The significance of the project is underscored by the attention given to it by this administration.
After he was sworn in on May 29, 2019, Governor Babajide Sanwo-Olu did not waste time to go to the construction site to inspect what needed to be done to move the project forward.
Prior to that time, work on the massive project had stopped. The road had witnessed delays during the lifetime of the previous administration. The abandoned project had caused tremendous anguish to the residents and visitors of the entire stretch up to Badagry and into West African countries.
As a fresh governor, Sanwo-Olu had this to say at the time: “In this month of June we shall be moving to site. Work will commence on this road, so all the T’s and I’s will be done this week so as to move to site immediately. We will ensure that we firm up discussion with CCECC and move to site because work has been abandoned here for almost four years.”
When the special adviser to the governor on Works and Infrastructure, Engr Aramide Adeyoye took charge after her appointment, she mentioned during a tour that the Lagos-Badagry Expressway would be ready in the life of this administration, not many people took her serious going by the less than snail speed things had progressed prior.
Speaking during a tour of the (then) very dilapidated international gateway, according to Adeyoye, the road was prioritized for construction as part of Governor Babajide Sanwo-Olu administration’s effort to boost international economic activities because of its “economic importance to the African Sub-Region and the gateway of Nigeria that connects Seme, Republic of Benin, and other neighboring countries.”
As at four years ago, work had stalled around Maza Maza. Heaps of gravel and sand; craters and all manner of pits dotted the road. This caused unimaginable traffic snarl for those who dared to put their vehicles on that road.
Motorists lamented the perennial traffic jam, armed robbery, accidents, mugging and other vices that attended the bad situation.
Traders lamented loss of man hours as the area is home to some of the largest markets in Africa. From Alaba International market to the Trade Fair complex – the Ojo area is a sprawling trading zone. This alone should make the authorities take the road construction serious.
The expressway was first completed in 1977. It’s about 60kilometers long. It is also a federal road starting from Orile, near the National Art Theatre and terminating at Seme, Badagry.

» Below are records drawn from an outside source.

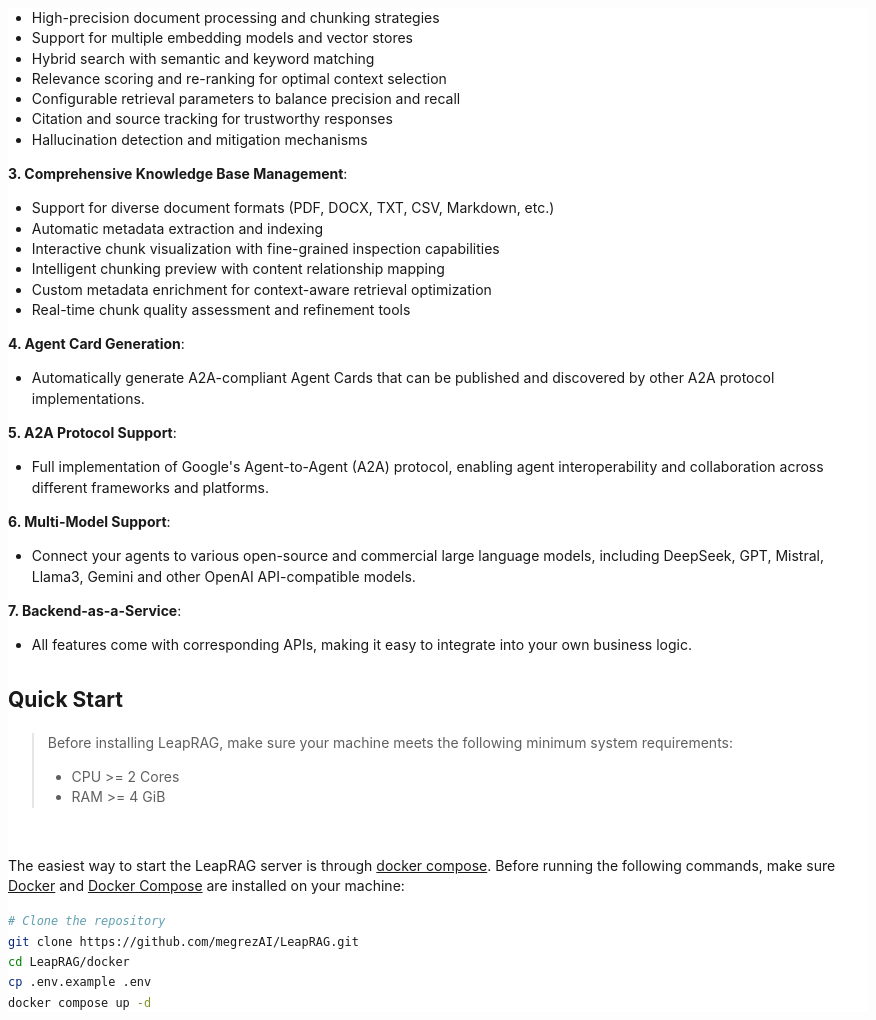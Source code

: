 - High-precision document processing and chunking strategies
- Support for multiple embedding models and vector stores
- Hybrid search with semantic and keyword matching
- Relevance scoring and re-ranking for optimal context selection
- Configurable retrieval parameters to balance precision and recall
- Citation and source tracking for trustworthy responses
- Hallucination detection and mitigation mechanisms

**3. Comprehensive Knowledge Base Management**:

- Support for diverse document formats (PDF, DOCX, TXT, CSV, Markdown, etc.)
- Automatic metadata extraction and indexing
- Interactive chunk visualization with fine-grained inspection capabilities
- Intelligent chunking preview with content relationship mapping
- Custom metadata enrichment for context-aware retrieval optimization
- Real-time chunk quality assessment and refinement tools

**4. Agent Card Generation**:

- Automatically generate A2A-compliant Agent Cards that can be published and discovered by other A2A protocol implementations.

**5. A2A Protocol Support**:

- Full implementation of Google's Agent-to-Agent (A2A) protocol, enabling agent interoperability and collaboration across different frameworks and platforms.

**6. Multi-Model Support**:

- Connect your agents to various open-source and commercial large language models, including DeepSeek, GPT, Mistral, Llama3, Gemini and other OpenAI API-compatible models.

**7. Backend-as-a-Service**:

- All features come with corresponding APIs, making it easy to integrate into your own business logic.

## Quick Start

> Before installing LeapRAG, make sure your machine meets the following minimum system requirements:
>
> - CPU >= 2 Cores
> - RAM >= 4 GiB

</br>

The easiest way to start the LeapRAG server is through [docker compose](docker/docker-compose.yml). Before running the following commands, make sure [Docker](https://docs.docker.com/get-docker/) and [Docker Compose](https://docs.docker.com/compose/install/) are installed on your machine:

```bash
# Clone the repository
git clone https://github.com/megrezAI/LeapRAG.git
cd LeapRAG/docker
cp .env.example .env
docker compose up -d
```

Seme is the country’s most vital border town. A gateway to the rest of West Africa. The road is part of the trans-national coastal highway which should terminate in Cameroon.
Other assets on the route include FESTAC town, Satellite town, Africa’s largest military barracks, Ojo cantonment, Navy bases, Army Signals Corps, Lagos State University, Post Graduate Medical school, Lagos State University of Education, Agbara industrial estate, and several other residential estates and business concerns.
For the traders in the axis, which are mostly people from the South East, the progress recorded on the road could not have come at a better time.
“My brother the governor has saved us. Before we trek to and from shop. You can imagine trekking from Okoko to Trade Fair everyday. If you can’t trek, you pay Okada. Sometimes those ones collect up to ₦1,000 per trip,” Timothy Eze told our correspondent.
Speaking further, Chief Cajetan Ugbo, another business man who operates a cluster of shops at Alaba market but lives in Amuwo Odofin said, “you know I was going to market ones a week and I don’t drive. My business suffered, but today I go to shop everyday and I drive because this new governor has almost completed the road.”
Also, a gigantic new General Hospital is rising at Agric bus stop on the expressway. This will complement the general improvement of the lives and livelihoods of residents of the area, most of whom are indigenes of the South East.
The talk that the Lagos state government do not deliberately invest to improve the lives of people from that region has been proven to be false. That expressway is perhaps the largest investment by the state on any Infrastructure in terms of size and funding. A 10-lane road with a BRT corridor and a rail track (the blue line) is the best anyone can ask for in any part of the country at this time.
The sheer size, resources and depth of actual construction shows the commitment by the authorities to make life better for people in the area. When put in naira and kobo, citizens will best appreciate the work the Sanwo-Olu government and by extension the Muhammadu Buhari administration has done.
The federal government has made the rest of the expressway motorable from Afromedia down to Badagry. This is what the Peoples Democratic Party (PDP) government failed to do for 16 years. It took the Babatunde Fashola government’s creativity to pick up the gauntlet when everything looked gloomy. A greater Lagos is indeed rising!